Stored entries:
Segment Open

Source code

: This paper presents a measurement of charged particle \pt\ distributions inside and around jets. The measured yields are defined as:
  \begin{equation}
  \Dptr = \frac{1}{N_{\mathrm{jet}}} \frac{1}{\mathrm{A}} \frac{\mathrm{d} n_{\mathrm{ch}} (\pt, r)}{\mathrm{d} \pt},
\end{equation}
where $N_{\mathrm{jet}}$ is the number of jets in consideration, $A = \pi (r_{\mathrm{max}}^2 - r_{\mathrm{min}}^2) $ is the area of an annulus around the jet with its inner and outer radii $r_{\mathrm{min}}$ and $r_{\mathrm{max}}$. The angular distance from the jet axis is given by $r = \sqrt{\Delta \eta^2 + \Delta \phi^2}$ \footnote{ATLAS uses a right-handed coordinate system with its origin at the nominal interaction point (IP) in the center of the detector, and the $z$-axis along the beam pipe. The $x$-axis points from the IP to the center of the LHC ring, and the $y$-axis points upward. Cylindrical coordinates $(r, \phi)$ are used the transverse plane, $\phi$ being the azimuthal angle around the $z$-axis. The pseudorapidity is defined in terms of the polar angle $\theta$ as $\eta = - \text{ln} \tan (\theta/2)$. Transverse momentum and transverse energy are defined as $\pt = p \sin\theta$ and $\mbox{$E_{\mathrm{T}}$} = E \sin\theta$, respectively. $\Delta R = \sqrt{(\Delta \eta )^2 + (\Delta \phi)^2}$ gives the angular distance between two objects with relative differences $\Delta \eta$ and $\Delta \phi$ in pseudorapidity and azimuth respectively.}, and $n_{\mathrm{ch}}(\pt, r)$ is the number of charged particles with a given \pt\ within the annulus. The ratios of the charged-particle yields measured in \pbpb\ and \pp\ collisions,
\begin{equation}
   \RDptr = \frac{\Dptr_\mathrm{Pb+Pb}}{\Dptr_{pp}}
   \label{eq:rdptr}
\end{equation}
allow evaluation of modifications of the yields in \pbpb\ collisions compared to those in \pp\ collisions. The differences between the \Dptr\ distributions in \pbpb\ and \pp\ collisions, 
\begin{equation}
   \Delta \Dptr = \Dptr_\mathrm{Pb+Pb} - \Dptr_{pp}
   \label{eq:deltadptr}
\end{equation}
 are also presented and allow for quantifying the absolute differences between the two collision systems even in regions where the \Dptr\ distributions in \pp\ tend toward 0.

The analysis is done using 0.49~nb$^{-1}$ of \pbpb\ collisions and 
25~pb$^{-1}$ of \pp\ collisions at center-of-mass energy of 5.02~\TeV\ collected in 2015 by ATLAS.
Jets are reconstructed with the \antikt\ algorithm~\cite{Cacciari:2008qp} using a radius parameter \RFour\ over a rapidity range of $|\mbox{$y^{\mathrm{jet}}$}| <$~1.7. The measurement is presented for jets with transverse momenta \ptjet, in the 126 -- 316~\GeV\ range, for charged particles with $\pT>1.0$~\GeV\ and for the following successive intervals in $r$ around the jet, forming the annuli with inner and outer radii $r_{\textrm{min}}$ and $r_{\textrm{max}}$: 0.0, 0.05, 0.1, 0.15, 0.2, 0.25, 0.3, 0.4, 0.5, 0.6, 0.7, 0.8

Segment Closed

Instructions for the task.
Exactly the lines from the one containing "2015 by ATLAS." through the end of the records should be reproduced, and no others.

Reply to the task.
25~pb$^{-1}$ of \pp\ collisions at center-of-mass energy of 5.02~\TeV\ collected in 2015 by ATLAS.
Jets are reconstructed with the \antikt\ algorithm~\cite{Cacciari:2008qp} using a radius parameter \RFour\ over a rapidity range of $|\mbox{$y^{\mathrm{jet}}$}| <$~1.7. The measurement is presented for jets with transverse momenta \ptjet, in the 126 -- 316~\GeV\ range, for charged particles with $\pT>1.0$~\GeV\ and for the following successive intervals in $r$ around the jet, forming the annuli with inner and outer radii $r_{\textrm{min}}$ and $r_{\textrm{max}}$: 0.0, 0.05, 0.1, 0.15, 0.2, 0.25, 0.3, 0.4, 0.5, 0.6, 0.7, 0.8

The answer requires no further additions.